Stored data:
BEGIN
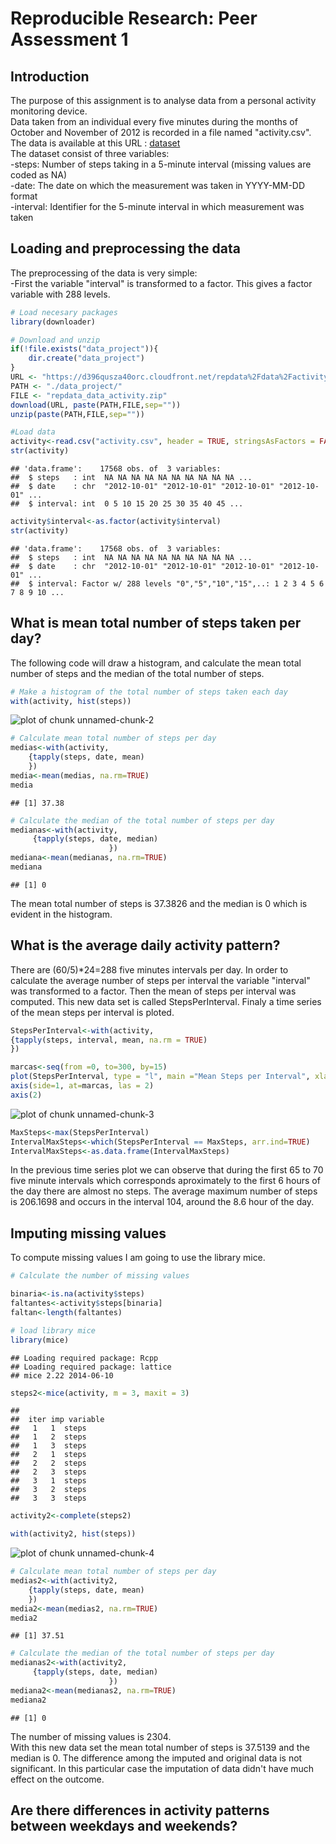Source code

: # Reproducible Research: Peer Assessment 1
## Introduction
The purpose of this assignment is to analyse data from a personal activity monitoring device.  
Data taken from an individual every five minutes during the months of October and November of 2012 is recorded in a file named "activity.csv".  
The data is available at this URL : [dataset](https://d396qusza40orc.cloudfront.net/repdata%2Fdata%2Factivity.zip)  
The dataset consist of three variables:  
-steps: Number of steps taking in a 5-minute interval (missing values are coded as NA)  
-date: The date on which the measurement was taken in YYYY-MM-DD format  
-interval: Identifier for the 5-minute interval in which measurement was taken

## Loading and preprocessing the data
The preprocessing of the data is very simple:  
-First the variable "interval" is transformed to a factor. This gives a factor variable with 288 levels.  



```r
# Load necesary packages
library(downloader)

# Download and unzip
if(!file.exists("data_project")){
    dir.create("data_project")
}
URL <- "https://d396qusza40orc.cloudfront.net/repdata%2Fdata%2Factivity.zip"
PATH <- "./data_project/"
FILE <- "repdata_data_activity.zip"
download(URL, paste(PATH,FILE,sep=""))
unzip(paste(PATH,FILE,sep=""))

#Load data
activity<-read.csv("activity.csv", header = TRUE, stringsAsFactors = FALSE)
str(activity)
```

```
## 'data.frame':	17568 obs. of  3 variables:
##  $ steps   : int  NA NA NA NA NA NA NA NA NA NA ...
##  $ date    : chr  "2012-10-01" "2012-10-01" "2012-10-01" "2012-10-01" ...
##  $ interval: int  0 5 10 15 20 25 30 35 40 45 ...
```

```r
activity$interval<-as.factor(activity$interval)
str(activity)
```

```
## 'data.frame':	17568 obs. of  3 variables:
##  $ steps   : int  NA NA NA NA NA NA NA NA NA NA ...
##  $ date    : chr  "2012-10-01" "2012-10-01" "2012-10-01" "2012-10-01" ...
##  $ interval: Factor w/ 288 levels "0","5","10","15",..: 1 2 3 4 5 6 7 8 9 10 ...
```


## What is mean total number of steps taken per day?

The following code will draw a histogram, and calculate the mean total number of steps and the median of the total number of steps.



```r
# Make a histogram of the total number of steps taken each day
with(activity, hist(steps))
```

![plot of chunk unnamed-chunk-2](./PA1_template_files/figure-html/unnamed-chunk-2.png) 

```r
# Calculate mean total number of steps per day
medias<-with(activity, 
    {tapply(steps, date, mean)
    })
media<-mean(medias, na.rm=TRUE)
media
```

```
## [1] 37.38
```

```r
# Calculate the median of the total number of steps per day
medianas<-with(activity, 
     {tapply(steps, date, median)
                      })
mediana<-mean(medianas, na.rm=TRUE)
mediana
```

```
## [1] 0
```

The mean total number of steps is 37.3826 and the median is 0 which is evident in the histogram.

## What is the average daily activity pattern?
There are (60/5)*24=288 five minutes intervals per day. In order to calculate the average number of steps per interval the variable "interval" was transformed to a factor. Then the mean of steps per interval was computed. This new data set is called StepsPerInterval. Finaly a time series of the mean steps per interval is ploted.


```r
StepsPerInterval<-with(activity, 
{tapply(steps, interval, mean, na.rm = TRUE)
})

marcas<-seq(from =0, to=300, by=15)
plot(StepsPerInterval, type = "l", main ="Mean Steps per Interval", xlab="Interval", ylab="Mean Steps", axes = FALSE)
axis(side=1, at=marcas, las = 2)
axis(2)
```

![plot of chunk unnamed-chunk-3](./PA1_template_files/figure-html/unnamed-chunk-3.png) 

```r
MaxSteps<-max(StepsPerInterval)
IntervalMaxSteps<-which(StepsPerInterval == MaxSteps, arr.ind=TRUE)
IntervalMaxSteps<-as.data.frame(IntervalMaxSteps)
```

In the previous time series plot we can observe that during the first 65 to 70 five minute intervals which corresponds aproximately to the first 6 hours of the day there are almost no steps. The average maximum number of steps is 206.1698 and occurs in the interval 104, around the 8.6 hour of the day.

## Imputing missing values
To compute missing values I am going to use the library mice.


```r
# Calculate the number of missing values

binaria<-is.na(activity$steps)
faltantes<-activity$steps[binaria]
faltan<-length(faltantes)

# load library mice
library(mice)
```

```
## Loading required package: Rcpp
## Loading required package: lattice
## mice 2.22 2014-06-10
```

```r
steps2<-mice(activity, m = 3, maxit = 3)
```

```
## 
##  iter imp variable
##   1   1  steps
##   1   2  steps
##   1   3  steps
##   2   1  steps
##   2   2  steps
##   2   3  steps
##   3   1  steps
##   3   2  steps
##   3   3  steps
```

```r
activity2<-complete(steps2)

with(activity2, hist(steps))
```

![plot of chunk unnamed-chunk-4](./PA1_template_files/figure-html/unnamed-chunk-4.png) 

```r
# Calculate mean total number of steps per day
medias2<-with(activity2, 
    {tapply(steps, date, mean)
    })
media2<-mean(medias2, na.rm=TRUE)
media2
```

```
## [1] 37.51
```

```r
# Calculate the median of the total number of steps per day
medianas2<-with(activity2, 
     {tapply(steps, date, median)
                      })
mediana2<-mean(medianas2, na.rm=TRUE)
mediana2
```

```
## [1] 0
```
 The number of missing values is 2304.  
 With this new data set the mean total number of steps is 37.5139 and the median is 0. The difference among the imputed and original data is not significant. In this particular case the imputation of data didn't have much effect on the outcome.
 

## Are there differences in activity patterns between weekdays and weekends?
END
§ **Task statement**
List every line from the entries above in which "FALSE" appears.

§ **Solution below**
activity<-read.csv("activity.csv", header = TRUE, stringsAsFactors = FALSE)
plot(StepsPerInterval, type = "l", main ="Mean Steps per Interval", xlab="Interval", ylab="Mean Steps", axes = FALSE)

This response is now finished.